F3: Iconiq Strategic Partners GP II, L.P. ("ICONIQ GP II") is the sole general partner of each of ICONIQ II, ICONIQ II-B and ICONIQ II Co-Invest. ICONIQ Strategic Partners II TT GP, Ltd. ("ICONIQ Parent GP II") is the sole general partner of ICONIQ GP II. Iconiq Strategic Partners GP III, L.P. ("ICONIQ GP III") is the sole general partner of each of ICONIQ III and ICONIQ III-B. ICONIQ Strategic Partners III TT GP, Ltd. ("ICONIQ Parent GP III") is the sole general partner of ICONIQ GP III. Iconiq Strategic Partners GP IV, L.P. ("ICONIQ GP IV") is the sole general partner of each of ICONIQ IV and ICONIQ IV-B. ICONIQ Strategic Partners IV TT GP, Ltd. ("ICONIQ Parent GP IV") is the sole general partner of ICONIQ GP IV. Divesh Makan ("Makan") and William J.G. Griffith ("Griffith") are the sole equity holders and directors of ICONIQ Parent GP II, ICONIQ Parent GP III and ICONIQ Parent GP IV.

F4: The Reporting Person is a General Partner and a Managing Director at ICONIQ Capital. The Reporting Person disclaims beneficial ownership of the securities reported herein for purposes of Section 16 of the Securities Exchange Act of 1934, as amended (the "Exchange Act"), except to the extent of his or its pecuniary interest therein, if any. This report shall not be deemed an admission that the Reporting Person is a beneficial owner of such securities for the purpose of Section 16 of the Exchange Act, or for any other purpose.

F5: The shares are held by ICONIQ Strategic Partners III-B, L.P. ("ICONIQ III-B").

F6: The shares are held by ICONIQ Strategic Partners IV, LP ("ICONIQ IV").

F7: The shares are held by ICONIQ Strategic Partners IV-B, LP ("ICONIQ IV-B").

F8: Each share of Class B Common Stock is convertible at any time at the option of the Reporting Person into one share of Class A Common Stock and has no expiration date. Each share of Class B Common Stock will convert automatically into one share of Class A Common Stock upon the earlier of: (i) any transfer, whether or not for value, except for certain "Permitted Transfers" as defined in the Issuer's amended and restated certificate of incorporation, and (ii) the tenth anniversary of the Issuer's initial public offering of its Class A Common Stock.

F9: All shares of Preferred Stock automatically converted into Common Stock on a 1:1 basis and were reclassified into shares of Class B Common Stock on a 1:1 basis immediately prior to the closing of the Issuer's initial public offering.

F10: The shares are held by ICONIQ Strategic Partners II, LP ("ICONIQ II").

F11: The shares are held by ICONIQ Strategic Partners II-B, LP ("ICONIQ II-B").

F12: The shares are held by ICONIQ Strategic Partners II Co-Invest, L.P., DD Series ("ICONIQ II Co-Invest").

F13: These shares were purchased from the underwriters at the closing of the Issuer's initial public offering.

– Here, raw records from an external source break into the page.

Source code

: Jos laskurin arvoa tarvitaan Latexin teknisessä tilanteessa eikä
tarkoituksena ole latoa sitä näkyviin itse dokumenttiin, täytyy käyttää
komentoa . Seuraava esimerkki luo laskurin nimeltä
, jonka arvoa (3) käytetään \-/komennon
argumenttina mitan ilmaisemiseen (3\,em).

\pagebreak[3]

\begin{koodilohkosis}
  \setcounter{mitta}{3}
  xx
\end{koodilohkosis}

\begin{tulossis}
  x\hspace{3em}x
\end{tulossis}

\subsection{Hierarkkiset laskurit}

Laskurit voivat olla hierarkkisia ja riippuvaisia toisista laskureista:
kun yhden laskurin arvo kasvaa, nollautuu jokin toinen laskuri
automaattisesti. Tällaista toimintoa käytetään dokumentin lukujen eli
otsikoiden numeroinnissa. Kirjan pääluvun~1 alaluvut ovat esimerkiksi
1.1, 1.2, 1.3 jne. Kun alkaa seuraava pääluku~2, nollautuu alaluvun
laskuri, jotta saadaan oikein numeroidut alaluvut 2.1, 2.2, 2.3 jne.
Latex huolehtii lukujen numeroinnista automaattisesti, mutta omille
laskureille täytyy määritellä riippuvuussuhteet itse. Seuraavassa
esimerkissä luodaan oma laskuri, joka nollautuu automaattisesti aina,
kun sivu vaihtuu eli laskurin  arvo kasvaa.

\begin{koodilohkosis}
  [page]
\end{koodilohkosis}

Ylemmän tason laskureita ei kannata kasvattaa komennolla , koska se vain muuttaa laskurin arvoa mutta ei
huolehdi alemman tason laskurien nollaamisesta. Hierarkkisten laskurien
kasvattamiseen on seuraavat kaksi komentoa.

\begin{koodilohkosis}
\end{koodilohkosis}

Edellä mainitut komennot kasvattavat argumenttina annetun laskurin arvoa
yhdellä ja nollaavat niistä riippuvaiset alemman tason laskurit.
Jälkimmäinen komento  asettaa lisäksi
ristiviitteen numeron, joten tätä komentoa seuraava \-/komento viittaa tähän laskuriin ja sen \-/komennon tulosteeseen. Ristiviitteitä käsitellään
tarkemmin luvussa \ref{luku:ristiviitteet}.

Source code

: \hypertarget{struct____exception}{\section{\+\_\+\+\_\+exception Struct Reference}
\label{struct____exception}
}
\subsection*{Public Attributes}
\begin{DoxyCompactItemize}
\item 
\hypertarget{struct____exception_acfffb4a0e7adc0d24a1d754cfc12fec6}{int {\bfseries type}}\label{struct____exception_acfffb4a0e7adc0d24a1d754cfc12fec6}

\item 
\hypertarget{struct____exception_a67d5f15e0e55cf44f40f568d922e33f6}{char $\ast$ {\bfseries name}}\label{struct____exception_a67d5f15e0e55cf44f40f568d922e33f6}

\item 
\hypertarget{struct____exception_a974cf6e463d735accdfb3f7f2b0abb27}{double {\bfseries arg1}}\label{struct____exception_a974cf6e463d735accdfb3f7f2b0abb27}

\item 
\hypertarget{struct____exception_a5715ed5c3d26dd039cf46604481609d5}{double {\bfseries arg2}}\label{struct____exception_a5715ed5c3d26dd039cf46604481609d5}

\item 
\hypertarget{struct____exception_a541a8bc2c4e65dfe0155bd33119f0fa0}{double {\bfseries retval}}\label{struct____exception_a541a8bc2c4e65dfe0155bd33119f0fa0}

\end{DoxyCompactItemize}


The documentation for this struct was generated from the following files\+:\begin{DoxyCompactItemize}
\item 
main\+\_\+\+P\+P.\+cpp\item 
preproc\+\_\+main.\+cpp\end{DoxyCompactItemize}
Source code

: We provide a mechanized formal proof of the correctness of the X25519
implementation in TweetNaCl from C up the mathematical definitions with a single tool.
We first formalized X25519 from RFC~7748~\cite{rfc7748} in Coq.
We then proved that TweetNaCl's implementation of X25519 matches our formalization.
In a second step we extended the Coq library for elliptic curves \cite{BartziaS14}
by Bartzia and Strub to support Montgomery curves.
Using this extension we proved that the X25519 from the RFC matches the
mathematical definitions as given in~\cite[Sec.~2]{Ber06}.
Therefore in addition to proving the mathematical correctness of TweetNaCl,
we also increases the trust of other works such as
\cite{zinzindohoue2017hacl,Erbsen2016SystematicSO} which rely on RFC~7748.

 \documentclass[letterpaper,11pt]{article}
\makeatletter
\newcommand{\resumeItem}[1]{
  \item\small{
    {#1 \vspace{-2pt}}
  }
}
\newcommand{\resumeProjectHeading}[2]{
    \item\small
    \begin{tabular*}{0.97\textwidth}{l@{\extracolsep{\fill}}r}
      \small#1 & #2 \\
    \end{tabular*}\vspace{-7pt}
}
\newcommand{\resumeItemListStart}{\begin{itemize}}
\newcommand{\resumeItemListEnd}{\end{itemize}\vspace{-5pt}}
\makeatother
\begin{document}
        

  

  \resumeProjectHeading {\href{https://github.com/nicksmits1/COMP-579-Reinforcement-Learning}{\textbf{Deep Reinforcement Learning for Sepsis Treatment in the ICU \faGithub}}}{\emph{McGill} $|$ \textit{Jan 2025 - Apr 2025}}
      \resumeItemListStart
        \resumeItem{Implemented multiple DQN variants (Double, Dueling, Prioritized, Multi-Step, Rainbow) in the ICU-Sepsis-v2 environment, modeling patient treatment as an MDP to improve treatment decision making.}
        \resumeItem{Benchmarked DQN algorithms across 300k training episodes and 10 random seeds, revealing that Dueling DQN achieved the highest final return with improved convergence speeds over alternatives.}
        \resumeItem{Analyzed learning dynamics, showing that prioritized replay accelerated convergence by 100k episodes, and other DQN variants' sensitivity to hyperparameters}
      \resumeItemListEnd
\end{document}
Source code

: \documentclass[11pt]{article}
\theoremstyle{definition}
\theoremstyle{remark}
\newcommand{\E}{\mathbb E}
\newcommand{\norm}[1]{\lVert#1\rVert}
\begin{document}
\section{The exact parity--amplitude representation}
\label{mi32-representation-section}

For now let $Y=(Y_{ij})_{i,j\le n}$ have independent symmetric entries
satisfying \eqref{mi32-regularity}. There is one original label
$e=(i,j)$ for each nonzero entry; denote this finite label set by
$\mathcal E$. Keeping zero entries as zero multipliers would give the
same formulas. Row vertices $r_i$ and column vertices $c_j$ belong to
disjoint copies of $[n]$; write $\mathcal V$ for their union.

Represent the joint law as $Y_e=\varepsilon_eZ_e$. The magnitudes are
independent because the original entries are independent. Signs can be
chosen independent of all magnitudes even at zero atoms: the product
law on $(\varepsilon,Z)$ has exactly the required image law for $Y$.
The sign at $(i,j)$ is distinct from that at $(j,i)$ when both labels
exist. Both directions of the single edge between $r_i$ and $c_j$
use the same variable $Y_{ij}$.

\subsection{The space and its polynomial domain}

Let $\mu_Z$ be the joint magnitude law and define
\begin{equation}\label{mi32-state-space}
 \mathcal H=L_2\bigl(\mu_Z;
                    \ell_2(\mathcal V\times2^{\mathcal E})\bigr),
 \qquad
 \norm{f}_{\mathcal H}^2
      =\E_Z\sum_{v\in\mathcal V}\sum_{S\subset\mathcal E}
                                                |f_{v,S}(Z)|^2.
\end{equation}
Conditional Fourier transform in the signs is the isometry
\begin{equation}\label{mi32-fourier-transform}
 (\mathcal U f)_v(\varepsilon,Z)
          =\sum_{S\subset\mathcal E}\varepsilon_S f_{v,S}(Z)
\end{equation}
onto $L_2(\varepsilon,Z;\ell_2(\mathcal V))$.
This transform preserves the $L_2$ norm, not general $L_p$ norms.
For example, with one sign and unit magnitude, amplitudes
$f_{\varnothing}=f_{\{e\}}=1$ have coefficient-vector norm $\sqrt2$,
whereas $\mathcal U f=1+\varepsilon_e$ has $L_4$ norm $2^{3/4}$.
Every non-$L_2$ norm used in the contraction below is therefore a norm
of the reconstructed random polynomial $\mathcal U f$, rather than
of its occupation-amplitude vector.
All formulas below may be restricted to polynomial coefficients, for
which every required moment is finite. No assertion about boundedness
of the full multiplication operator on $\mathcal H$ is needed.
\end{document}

F14: Represents 91,461 shares of Common Stock that were reclassified into Class B Common Stock and 317,388 shares of Series Seed Preferred Stock that converted into Common Stock and then were reclassified into Class B Common Stock.

F15: Represents 97,725 shares of Common Stock that were reclassified into Class B Common Stock and 339,132 shares of Series Seed Preferred Stock that converted into Common Stock and then were reclassified into Class B Common Stock.